**Assignment:** Copy out each line of the listing that has the word "with" in it.

■ ■ ■

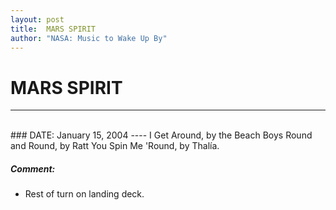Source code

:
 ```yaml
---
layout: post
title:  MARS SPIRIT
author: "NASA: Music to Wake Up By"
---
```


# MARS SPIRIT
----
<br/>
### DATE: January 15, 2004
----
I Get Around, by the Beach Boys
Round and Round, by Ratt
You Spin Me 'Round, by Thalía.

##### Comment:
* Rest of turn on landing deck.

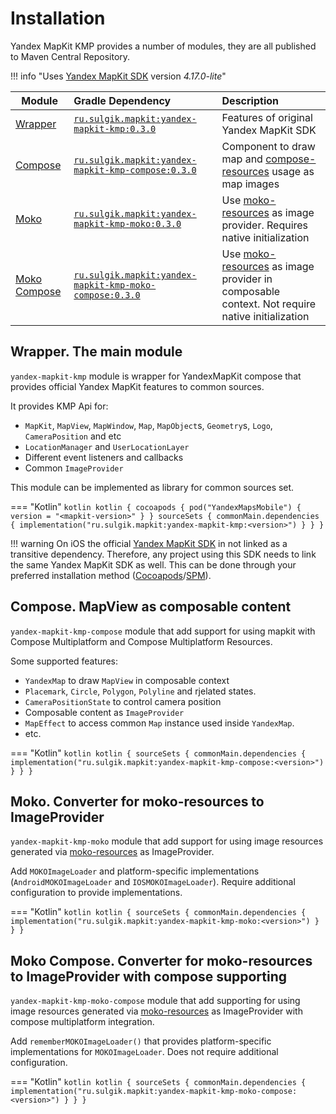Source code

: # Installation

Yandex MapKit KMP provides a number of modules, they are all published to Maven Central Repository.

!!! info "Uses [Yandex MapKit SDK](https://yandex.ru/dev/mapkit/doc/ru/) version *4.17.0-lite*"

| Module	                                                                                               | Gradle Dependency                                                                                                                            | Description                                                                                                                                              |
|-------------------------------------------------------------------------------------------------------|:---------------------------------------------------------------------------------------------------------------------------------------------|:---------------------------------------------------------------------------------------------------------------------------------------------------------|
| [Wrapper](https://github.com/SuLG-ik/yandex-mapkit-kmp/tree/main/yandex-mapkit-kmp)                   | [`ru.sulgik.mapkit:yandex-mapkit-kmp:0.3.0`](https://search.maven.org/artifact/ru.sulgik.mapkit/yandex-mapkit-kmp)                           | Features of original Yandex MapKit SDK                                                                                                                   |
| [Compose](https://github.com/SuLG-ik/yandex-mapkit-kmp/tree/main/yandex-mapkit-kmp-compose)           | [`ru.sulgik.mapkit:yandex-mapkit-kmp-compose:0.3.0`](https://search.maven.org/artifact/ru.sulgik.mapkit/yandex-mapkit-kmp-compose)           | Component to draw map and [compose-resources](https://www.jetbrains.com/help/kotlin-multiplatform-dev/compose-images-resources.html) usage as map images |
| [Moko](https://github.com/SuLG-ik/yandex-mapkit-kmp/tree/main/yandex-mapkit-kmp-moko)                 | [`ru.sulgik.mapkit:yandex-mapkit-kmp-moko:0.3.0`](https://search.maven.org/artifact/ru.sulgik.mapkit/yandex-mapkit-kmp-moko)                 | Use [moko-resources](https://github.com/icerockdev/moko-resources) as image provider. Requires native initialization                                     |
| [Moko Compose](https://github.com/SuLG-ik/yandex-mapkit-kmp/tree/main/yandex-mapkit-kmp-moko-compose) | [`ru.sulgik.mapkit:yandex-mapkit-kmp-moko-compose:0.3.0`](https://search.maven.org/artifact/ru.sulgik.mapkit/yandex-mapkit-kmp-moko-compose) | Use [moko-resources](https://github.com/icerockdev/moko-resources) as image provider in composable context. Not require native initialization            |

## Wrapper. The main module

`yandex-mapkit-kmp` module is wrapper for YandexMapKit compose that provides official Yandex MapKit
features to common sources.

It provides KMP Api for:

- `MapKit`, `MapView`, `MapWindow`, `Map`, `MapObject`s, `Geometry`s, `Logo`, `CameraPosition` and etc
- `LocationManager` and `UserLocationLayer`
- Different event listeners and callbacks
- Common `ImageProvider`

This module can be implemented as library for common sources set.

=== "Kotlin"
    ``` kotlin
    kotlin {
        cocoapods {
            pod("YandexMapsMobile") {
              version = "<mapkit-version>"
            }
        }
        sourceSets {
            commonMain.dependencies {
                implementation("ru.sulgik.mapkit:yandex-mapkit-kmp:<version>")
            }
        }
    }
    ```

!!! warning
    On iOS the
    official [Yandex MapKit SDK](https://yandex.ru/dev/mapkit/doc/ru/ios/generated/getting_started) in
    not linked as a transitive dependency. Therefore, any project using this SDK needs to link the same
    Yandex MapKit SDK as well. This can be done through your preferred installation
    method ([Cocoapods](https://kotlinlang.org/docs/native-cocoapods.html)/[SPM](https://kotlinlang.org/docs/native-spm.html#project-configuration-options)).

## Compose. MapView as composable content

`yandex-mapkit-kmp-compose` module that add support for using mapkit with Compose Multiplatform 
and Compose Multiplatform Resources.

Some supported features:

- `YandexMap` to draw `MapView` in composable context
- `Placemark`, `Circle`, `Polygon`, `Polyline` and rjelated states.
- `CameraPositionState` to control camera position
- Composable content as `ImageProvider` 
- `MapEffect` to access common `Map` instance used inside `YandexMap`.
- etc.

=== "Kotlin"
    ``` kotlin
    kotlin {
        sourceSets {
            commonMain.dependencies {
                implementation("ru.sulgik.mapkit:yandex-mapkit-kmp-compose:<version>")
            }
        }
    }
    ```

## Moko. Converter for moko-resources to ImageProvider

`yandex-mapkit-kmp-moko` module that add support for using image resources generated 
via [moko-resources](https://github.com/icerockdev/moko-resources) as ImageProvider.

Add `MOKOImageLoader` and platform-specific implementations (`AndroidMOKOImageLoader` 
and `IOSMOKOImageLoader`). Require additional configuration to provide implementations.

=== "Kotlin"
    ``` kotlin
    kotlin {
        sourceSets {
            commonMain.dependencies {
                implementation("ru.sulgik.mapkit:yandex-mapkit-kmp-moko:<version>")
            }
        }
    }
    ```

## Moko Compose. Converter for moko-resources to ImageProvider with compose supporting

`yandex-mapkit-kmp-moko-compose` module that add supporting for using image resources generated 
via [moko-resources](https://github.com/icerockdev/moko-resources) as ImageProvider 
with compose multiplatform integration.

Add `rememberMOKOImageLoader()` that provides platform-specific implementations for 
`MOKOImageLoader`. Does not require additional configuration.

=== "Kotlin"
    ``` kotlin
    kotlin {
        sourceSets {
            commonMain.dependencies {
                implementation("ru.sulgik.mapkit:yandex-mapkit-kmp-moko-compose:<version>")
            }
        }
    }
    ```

■ ■ ■

**Answer to this task:**
`yandex-mapkit-kmp-compose` module that add support for using mapkit with Compose Multiplatform 
## Moko Compose. Converter for moko-resources to ImageProvider with compose supporting
with compose multiplatform integration.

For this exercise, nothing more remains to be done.